## PROBLEM REQUIREMENTS
If a line in the entries includes "properties", show that line.

## Source texts of formatted documents
········

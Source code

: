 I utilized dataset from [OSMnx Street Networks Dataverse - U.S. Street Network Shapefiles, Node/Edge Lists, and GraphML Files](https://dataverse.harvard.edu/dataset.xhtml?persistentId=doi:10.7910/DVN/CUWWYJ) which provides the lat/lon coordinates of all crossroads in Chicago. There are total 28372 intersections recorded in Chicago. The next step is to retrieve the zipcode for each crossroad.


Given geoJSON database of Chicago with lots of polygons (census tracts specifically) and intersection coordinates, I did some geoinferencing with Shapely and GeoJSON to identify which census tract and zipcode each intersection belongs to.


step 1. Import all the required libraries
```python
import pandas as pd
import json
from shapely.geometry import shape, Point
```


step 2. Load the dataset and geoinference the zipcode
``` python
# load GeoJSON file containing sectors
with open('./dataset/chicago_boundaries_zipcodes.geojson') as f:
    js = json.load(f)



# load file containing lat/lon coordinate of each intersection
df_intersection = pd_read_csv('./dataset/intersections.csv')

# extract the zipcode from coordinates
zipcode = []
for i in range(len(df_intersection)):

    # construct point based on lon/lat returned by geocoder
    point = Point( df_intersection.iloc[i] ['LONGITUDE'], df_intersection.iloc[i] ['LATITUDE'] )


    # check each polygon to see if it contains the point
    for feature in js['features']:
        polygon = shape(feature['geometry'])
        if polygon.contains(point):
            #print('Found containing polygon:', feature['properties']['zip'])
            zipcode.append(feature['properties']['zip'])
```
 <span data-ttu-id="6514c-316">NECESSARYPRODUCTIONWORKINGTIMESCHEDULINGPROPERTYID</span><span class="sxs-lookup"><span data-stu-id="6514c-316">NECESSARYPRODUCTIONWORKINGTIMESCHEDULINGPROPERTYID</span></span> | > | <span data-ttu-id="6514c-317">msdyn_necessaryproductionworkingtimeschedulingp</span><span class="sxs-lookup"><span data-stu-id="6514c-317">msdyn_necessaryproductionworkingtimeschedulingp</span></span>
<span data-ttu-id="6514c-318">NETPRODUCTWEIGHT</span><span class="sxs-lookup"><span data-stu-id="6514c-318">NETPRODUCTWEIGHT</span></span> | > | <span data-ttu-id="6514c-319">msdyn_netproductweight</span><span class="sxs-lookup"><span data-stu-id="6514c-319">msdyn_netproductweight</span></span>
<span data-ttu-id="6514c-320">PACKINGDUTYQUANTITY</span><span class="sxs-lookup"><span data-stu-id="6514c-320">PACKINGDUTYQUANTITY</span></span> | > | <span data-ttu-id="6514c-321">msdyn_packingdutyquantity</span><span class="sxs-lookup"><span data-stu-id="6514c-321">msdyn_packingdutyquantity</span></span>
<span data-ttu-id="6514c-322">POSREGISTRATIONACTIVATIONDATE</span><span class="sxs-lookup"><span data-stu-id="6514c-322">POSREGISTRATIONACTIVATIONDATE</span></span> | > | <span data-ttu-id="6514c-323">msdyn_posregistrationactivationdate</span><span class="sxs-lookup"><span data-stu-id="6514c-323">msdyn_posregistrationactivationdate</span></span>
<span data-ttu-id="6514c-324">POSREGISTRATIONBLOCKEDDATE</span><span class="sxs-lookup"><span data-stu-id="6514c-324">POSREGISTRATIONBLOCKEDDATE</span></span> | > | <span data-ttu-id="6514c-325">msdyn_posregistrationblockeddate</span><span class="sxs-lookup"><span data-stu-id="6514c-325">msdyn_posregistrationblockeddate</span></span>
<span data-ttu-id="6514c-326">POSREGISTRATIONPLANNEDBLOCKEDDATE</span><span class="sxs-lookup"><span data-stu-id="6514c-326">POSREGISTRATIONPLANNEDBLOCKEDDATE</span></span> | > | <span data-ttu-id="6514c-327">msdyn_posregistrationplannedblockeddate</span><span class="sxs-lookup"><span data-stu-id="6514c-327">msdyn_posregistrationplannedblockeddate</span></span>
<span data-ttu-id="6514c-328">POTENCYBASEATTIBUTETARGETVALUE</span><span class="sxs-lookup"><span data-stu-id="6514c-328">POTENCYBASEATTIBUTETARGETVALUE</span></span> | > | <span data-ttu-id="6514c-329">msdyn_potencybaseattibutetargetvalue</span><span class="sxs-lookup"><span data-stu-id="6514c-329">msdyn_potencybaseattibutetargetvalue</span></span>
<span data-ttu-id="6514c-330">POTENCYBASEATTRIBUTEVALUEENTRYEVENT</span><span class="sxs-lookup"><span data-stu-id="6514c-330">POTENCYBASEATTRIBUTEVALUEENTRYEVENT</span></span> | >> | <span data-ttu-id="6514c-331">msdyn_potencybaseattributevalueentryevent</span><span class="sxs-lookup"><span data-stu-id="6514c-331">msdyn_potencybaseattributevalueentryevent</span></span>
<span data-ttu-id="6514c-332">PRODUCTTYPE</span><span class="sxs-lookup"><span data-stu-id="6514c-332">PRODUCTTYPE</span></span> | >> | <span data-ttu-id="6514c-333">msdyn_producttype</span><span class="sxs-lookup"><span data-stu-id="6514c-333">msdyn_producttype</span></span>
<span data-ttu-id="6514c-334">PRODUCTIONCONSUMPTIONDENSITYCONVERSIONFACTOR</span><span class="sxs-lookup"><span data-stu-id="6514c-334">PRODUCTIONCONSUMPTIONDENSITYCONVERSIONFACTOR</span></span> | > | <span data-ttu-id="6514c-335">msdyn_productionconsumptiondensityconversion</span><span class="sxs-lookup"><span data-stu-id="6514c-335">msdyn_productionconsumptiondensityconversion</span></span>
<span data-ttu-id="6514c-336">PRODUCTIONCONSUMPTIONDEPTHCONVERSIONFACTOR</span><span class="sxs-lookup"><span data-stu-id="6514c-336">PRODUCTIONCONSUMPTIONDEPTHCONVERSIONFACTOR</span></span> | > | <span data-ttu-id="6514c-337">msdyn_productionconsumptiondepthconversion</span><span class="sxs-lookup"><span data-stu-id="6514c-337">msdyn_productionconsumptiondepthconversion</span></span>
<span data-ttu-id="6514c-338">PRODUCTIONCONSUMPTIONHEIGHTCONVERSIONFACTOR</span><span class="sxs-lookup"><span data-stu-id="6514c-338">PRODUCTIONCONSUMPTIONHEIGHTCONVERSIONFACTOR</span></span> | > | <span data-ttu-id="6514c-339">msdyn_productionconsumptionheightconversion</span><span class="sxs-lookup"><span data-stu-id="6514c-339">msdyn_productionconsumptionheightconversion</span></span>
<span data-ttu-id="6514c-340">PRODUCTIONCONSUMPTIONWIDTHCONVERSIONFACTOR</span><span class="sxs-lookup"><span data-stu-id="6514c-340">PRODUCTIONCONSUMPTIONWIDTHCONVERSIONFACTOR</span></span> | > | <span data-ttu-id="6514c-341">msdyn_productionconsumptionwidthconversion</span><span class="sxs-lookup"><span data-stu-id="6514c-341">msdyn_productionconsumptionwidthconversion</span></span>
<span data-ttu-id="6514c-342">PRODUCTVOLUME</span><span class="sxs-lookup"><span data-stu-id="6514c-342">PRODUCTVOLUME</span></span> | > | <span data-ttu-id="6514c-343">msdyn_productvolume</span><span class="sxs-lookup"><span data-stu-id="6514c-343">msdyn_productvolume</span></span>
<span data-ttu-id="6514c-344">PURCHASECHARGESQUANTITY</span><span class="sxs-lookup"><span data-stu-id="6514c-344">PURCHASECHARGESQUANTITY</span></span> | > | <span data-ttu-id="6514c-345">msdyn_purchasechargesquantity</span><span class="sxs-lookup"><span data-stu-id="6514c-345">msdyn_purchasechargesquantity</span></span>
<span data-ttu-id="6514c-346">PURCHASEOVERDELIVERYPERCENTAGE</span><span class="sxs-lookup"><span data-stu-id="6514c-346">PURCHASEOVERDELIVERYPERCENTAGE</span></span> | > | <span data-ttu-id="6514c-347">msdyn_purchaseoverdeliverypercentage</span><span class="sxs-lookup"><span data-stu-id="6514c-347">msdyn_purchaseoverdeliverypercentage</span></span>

········

## ANSWER TO THIS PROBLEM
            #print('Found containing polygon:', feature['properties']['zip'])
            zipcode.append(feature['properties']['zip'])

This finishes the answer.